Não foi por acaso que, no final do século 20, o então presidente dos Estados Unidos, George W. Bush, cria a chamada “Nova Ordem Mundial”, uma estratégia que se converteria em um plano de dominação global. Em artigo publicado durante a Conferência Internacional “A integração Latino-americana e a Luta pela Paz”, organizada pelo Centro Brasileiro de Solidariedade aos Povos e Luta pela Paz (Cebrapaz), o jornalista e escritor José Reinaldo Carvalho discute as estratégias norte-americanas para a recolonização do mundo.
Segundo ele, criar a “nova ordem” nada mais foi do que consolidar meios e modos que se converteriam em um projeto que percorreria “o novo século americano”. Esse projeto implicou em diversos conflitos e agressões que destruíram nações e reorganizaram o cenário geopolítico mundial.
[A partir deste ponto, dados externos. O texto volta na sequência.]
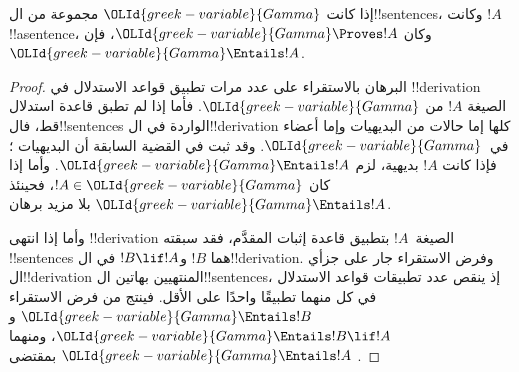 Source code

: \documentclass[../../../include/open-logic-section]{subfiles}
\begin{document}
\begin{thm}[السلامة]
إذا كانت $\OLId{greek-variable}{Gamma}$ مجموعة من ال!!{sentence}s، وكانت $!A$ !!a{sentence}،
وكان $\OLId{greek-variable}{Gamma} \Proves !A$، فإن $\OLId{greek-variable}{Gamma} \Entails !A$.
\end{thm}

\begin{proof}
البرهان بالاستقراء على عدد مرات تطبيق قواعد الاستدلال في !!{derivation}
الصيغة $!A$ من $\OLId{greek-variable}{Gamma}$. فأما إذا لم تطبق قاعدة استدلال قط، فال!!{sentence}s
الواردة في ال!!{derivation} كلها إما حالات من البديهيات وإما أعضاء
في~$\OLId{greek-variable}{Gamma}$. وقد ثبت في القضية السابقة أن البديهيات
؛ فإذا كانت $!A$ بديهية، لزم
$\OLId{greek-variable}{Gamma} \Entails !A$. وأما إذا كان $!A \in \OLId{greek-variable}{Gamma}$، فحينئذ
$\OLId{greek-variable}{Gamma} \Entails !A$ بلا مزيد برهان.

وأما إذا انتهى !!{derivation} الصيغة~$!A$ بتطبيق قاعدة إثبات المقدَّم،
فقد سبقته !!{sentence}s هما $!B$ و$!B \lif !A$ في
ال!!{derivation}. وفرض الاستقراء جار على جزأي ال!!{derivation}
المنتهيين بهاتين ال!!{sentence}s، إذ ينقص عدد تطبيقات قواعد الاستدلال
في كل منهما تطبيقًا واحدًا على الأقل. فينتج من فرض الاستقراء
$\OLId{greek-variable}{Gamma} \Entails !B$ و$\OLId{greek-variable}{Gamma} \Entails !B \lif !A$، ومنهما
$\OLId{greek-variable}{Gamma} \Entails !A$ بمقتضى
      {}
      {}.

\end{proof}
\end{document}
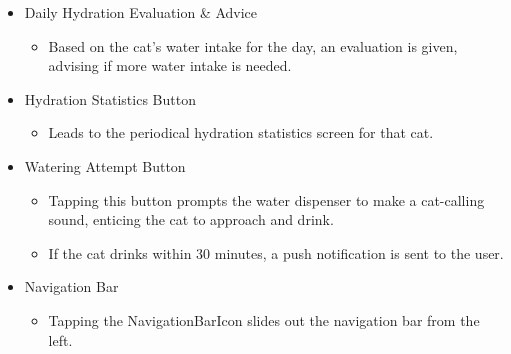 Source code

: \documentclass[conference]{IEEEtran}
\begin{document}
\begin{itemize}
    \item Daily Hydration Evaluation \& Advice
    \begin{itemize}
        \item Based on the cat's water intake for the day, an evaluation is given, advising if more water intake is needed.
    \end{itemize}
    \item Hydration Statistics Button
    \begin{itemize}
        \item Leads to the periodical hydration statistics screen for that cat.
    \end{itemize}
    \item Watering Attempt Button
    \begin{itemize}
        \item Tapping this button prompts the water dispenser to make a cat-calling sound, enticing the cat to approach and drink.
        \item If the cat drinks within 30 minutes, a push notification is sent to the user.
    \end{itemize}
    \item Navigation Bar
    \begin{itemize}
        \item Tapping the NavigationBarIcon slides out the navigation bar from the left.\\
    \end{itemize}
\end{itemize}
\end{document}
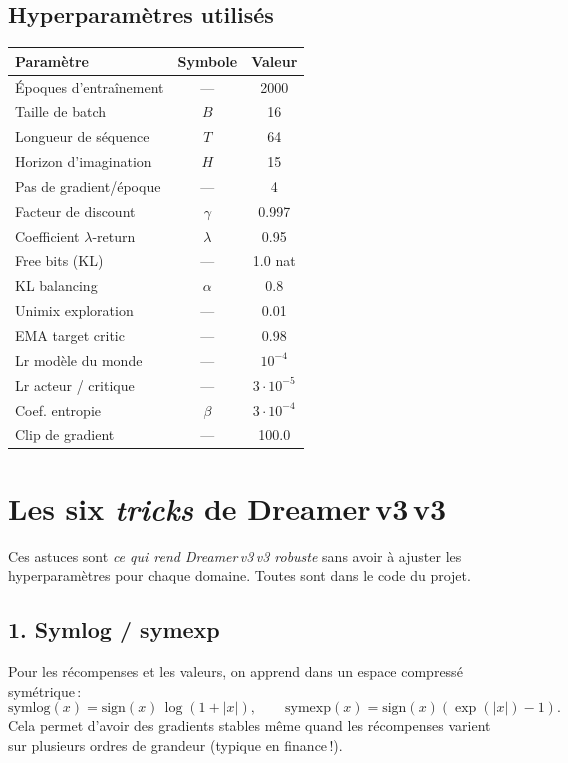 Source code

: \documentclass[11pt,a4paper]{article}
\newcommand{\dreamer}{Dreamer\,v3}
\begin{document}
\subsection{Hyperparamètres utilisés}
\begin{center}
\begin{tabular}{lcc}
\toprule
\textbf{Paramètre} & \textbf{Symbole} & \textbf{Valeur} \\
\midrule
Époques d'entraînement & --- & 2000 \\
Taille de batch & \(B\) & 16 \\
Longueur de séquence & \(T\) & 64 \\
Horizon d'imagination & \(H\) & 15 \\
Pas de gradient/époque & --- & 4 \\
Facteur de discount & \(\gamma\) & 0.997 \\
Coefficient \(\lambda\)-return & \(\lambda\) & 0.95 \\
Free bits (KL) & --- & 1.0 nat \\
KL balancing & \(\alpha\) & 0.8 \\
Unimix exploration & --- & 0.01 \\
EMA target critic & --- & 0.98 \\
Lr modèle du monde & --- & \(10^{-4}\) \\
Lr acteur / critique & --- & \(3\cdot 10^{-5}\) \\
Coef. entropie & \(\beta\) & \(3\cdot 10^{-4}\) \\
Clip de gradient & --- & 100.0 \\
\bottomrule
\end{tabular}
\end{center}

\section{Les six \emph{tricks} de \dreamer{}\,v3}

Ces astuces sont \emph{ce qui rend \dreamer{}\,v3 robuste} sans avoir à
ajuster les hyperparamètres pour chaque domaine. Toutes sont dans le code
du projet.

\subsection{1. Symlog / symexp}
Pour les récompenses et les valeurs, on apprend dans un espace compressé
symétrique\,:
\begin{equation}
\mathrm{symlog}(x) = \mathrm{sign}(x)\,\log(1+|x|),\qquad
\mathrm{symexp}(x) = \mathrm{sign}(x)(\exp(|x|)-1).
\end{equation}
Cela permet d'avoir des gradients stables même quand les récompenses
varient sur plusieurs ordres de grandeur (typique en finance\,!).
\end{document}
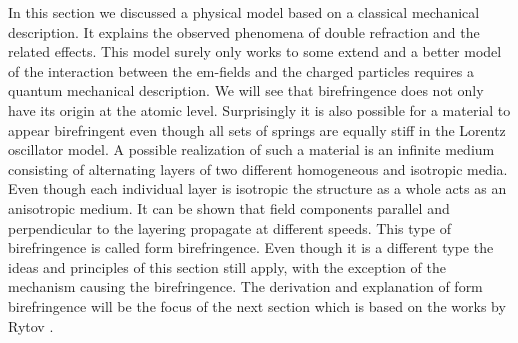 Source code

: In this section we discussed a physical model based on a classical mechanical description. It explains the observed phenomena of double refraction and the related effects. This model surely only works to some extend and a better model of the interaction between the em-fields and the charged particles requires a quantum mechanical description. We will see that birefringence does not only have its origin at the atomic level. Surprisingly it is also possible for a material to appear birefringent even though all sets of springs are equally stiff in the Lorentz oscillator model. A possible realization of such a material is an infinite medium consisting of alternating layers of two different homogeneous and isotropic media. Even though each individual layer is isotropic the structure as a whole acts as an anisotropic medium. It can be shown that field components parallel and perpendicular to the layering propagate at different speeds. This type of birefringence is called form birefringence. Even though it is a different type the ideas and principles of this section still apply, with the exception of the mechanism causing the birefringence. The derivation and explanation of form birefringence will be the focus of the next section which is based on the works by Rytov \cite{Rytov1956ElectromagneticMedium}.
O jornalista frisa que o contexto atual se caracteriza por uma “acumulação militar global”, guiada por uma superpotência mundial que está utilizando seus aliados para desencadear numerosas guerras regionais. Alguns exemplos citados são as agressões ao Afeganistão e ao Iraque.
“Países independentes, como a Síria, o Irã e a República Popular Democrática da Coreia, por motivações diversas foram alvo de campanhas e ameaças de agressão. Todos os acontecimentos que estão em curso no mundo ligados a conflitos políticos e militares estão relacionados com uma luta, a luta das potências imperialistas, sobretudo as capitaneadas pelo imperialismo estadunidense, que exerce controle e dominação sobre o mundo”, diz José Reinaldo.
Quarta Frota
De acordo com Igor Fuser, professor da Faculdade Cásper Líbero, a América Latina não ficou de fora desse processo. O relançamento da Quarta Frota, por exemplo, simboliza um novo olhar das nações imperialistas sobre esta região. “A Casa Branca sempre considerou a América Latina como um ‘quintal’ dos Estados Unidos e durante muito tempo logrou estabelecer na região um domínio amplo e relativamente estável, alicerçada em forte aliança com as classes dominantes domesticadas. O controle político e econômico do ‘quintal’ está ligado ao acesso a ricas fontes de recursos naturais e energéticos, com destaque para o petróleo”.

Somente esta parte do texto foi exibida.